Justice Kruger writes that the Court of Appeal erred in this case when it upheld the grant of summary judgment in favor of the City on the ground that the magnolia tree was not a dangerous condition because the tree did not cause the negligent driving of a third party. This conclusion does not mean, as the City fears, that a public entity may be held liable whenever a plaintiff is injured after a third party’s conduct causes the plaintiff’s vehicle to strike a hard, fixed object on public property close to a road, such as a light post, a telephone pole, a traffic light, a stop sign, or a bridge abutment. “A public entity is not liable under subdivision (a) of Section 835 for injury caused by a condition of its property if the public entity establishes that the act or omission that created the condition was reasonable.” Moreover, even when a public entity unreasonably decides to place a hard, fixed object on public property, the object is not a “dangerous condition” with the meaning of section 835 if it does not create a substantial risk that motorists driving in a reasonable manner will be injured by striking it. Finally, the public entity is immune from liability if placement of the object was part of a plan or design for which the entity reasonably gave its discretionary approval. (§ 830.6; see Cornette v. Department of Transportation (2001) 26 Cal.4th 63.)
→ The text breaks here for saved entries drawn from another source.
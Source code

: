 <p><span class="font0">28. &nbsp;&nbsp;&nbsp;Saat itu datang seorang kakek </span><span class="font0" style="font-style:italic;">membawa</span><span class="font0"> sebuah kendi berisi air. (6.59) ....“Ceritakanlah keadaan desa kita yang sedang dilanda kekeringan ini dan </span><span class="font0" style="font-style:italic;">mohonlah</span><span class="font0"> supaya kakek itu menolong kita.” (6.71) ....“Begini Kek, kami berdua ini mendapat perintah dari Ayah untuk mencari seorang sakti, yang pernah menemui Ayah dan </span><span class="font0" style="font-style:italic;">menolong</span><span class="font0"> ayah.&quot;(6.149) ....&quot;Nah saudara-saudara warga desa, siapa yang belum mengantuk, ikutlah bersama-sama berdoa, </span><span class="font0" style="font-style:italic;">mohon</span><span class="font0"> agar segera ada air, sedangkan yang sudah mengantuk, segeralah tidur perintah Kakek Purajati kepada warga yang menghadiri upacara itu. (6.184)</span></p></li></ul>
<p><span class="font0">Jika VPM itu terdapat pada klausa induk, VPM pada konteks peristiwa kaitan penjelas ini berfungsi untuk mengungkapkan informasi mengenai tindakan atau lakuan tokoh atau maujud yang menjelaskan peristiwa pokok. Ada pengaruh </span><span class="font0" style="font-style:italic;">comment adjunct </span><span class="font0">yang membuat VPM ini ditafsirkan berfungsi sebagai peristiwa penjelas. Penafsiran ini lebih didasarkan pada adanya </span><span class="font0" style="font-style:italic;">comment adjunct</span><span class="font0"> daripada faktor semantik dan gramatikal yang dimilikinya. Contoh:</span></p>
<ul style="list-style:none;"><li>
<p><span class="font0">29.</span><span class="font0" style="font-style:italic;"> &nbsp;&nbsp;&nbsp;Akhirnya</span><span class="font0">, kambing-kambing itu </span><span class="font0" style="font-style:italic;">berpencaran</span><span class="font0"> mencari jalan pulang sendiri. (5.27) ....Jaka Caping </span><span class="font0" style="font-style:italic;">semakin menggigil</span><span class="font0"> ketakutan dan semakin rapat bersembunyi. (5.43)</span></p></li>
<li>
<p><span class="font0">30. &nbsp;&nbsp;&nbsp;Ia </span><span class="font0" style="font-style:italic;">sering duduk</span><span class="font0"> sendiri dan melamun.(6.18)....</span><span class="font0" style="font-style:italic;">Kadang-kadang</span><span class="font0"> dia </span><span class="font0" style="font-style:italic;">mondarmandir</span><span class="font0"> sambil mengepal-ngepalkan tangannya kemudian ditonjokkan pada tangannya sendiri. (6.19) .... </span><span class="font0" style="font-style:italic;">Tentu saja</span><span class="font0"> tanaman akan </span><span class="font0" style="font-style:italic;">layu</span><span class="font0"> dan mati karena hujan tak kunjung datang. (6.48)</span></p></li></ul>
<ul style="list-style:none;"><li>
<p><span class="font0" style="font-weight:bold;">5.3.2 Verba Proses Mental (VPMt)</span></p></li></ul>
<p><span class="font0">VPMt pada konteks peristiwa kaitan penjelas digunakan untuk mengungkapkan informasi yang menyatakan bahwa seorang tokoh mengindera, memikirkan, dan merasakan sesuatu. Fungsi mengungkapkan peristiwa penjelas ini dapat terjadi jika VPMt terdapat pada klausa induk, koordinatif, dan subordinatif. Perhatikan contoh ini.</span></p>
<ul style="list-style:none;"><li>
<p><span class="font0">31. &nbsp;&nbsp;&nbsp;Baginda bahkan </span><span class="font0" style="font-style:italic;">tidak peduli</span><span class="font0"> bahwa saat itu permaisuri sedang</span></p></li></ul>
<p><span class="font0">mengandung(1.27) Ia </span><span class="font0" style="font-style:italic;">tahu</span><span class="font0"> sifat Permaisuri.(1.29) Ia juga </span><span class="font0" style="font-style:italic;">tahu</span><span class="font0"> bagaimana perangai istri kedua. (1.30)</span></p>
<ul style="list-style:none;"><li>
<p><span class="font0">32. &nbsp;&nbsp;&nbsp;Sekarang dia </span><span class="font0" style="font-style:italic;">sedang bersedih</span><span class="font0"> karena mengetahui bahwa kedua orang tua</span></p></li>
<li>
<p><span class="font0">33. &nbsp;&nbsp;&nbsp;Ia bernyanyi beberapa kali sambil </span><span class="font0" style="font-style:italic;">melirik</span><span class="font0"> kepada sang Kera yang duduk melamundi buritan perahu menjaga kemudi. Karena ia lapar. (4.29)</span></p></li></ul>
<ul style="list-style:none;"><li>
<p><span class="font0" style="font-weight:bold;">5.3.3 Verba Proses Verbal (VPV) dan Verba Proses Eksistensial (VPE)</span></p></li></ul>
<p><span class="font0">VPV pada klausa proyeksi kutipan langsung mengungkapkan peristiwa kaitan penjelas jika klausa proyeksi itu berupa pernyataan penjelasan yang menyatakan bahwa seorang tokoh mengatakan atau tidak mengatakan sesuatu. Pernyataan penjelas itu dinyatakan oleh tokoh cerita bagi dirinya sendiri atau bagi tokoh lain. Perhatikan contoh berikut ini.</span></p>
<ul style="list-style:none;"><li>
Additionally, this finding does not bring this particular case to an end. On remand, the Court of Appeal must decide whether plaintiffs presented sufficient evidence to create a triable issue as to whether the configuration of the roadway was in fact a dangerous condition. That is, the court must determine whether, based on the evidence presented, a jury could reasonably conclude that the configuration of the roadway created a substantial risk of injury when the roadway was used with due care in a manner in which it was reasonably foreseeable that it would be usedThe court must also decide whether plaintiffs presented sufficient evidence that the configuration of the roadway was a proximate cause of the fatal injuries suffered by their decedents.
No view is expressed with respect to these questions, nor with respect to the evidentiary rulings made by the trial court when it granted the City’s summary judgment motion. This opinion holds that a governmental entity is not categorically immune from liability where it is alleged that a dangerous condition of property caused the injury that the plaintiffs suffered in an accident, but did not cause the third party conduct that precipitated the accident.
The judgment of the Court of Appeal is reversed, and the matter is remanded for further proceedings consistent with this opinion.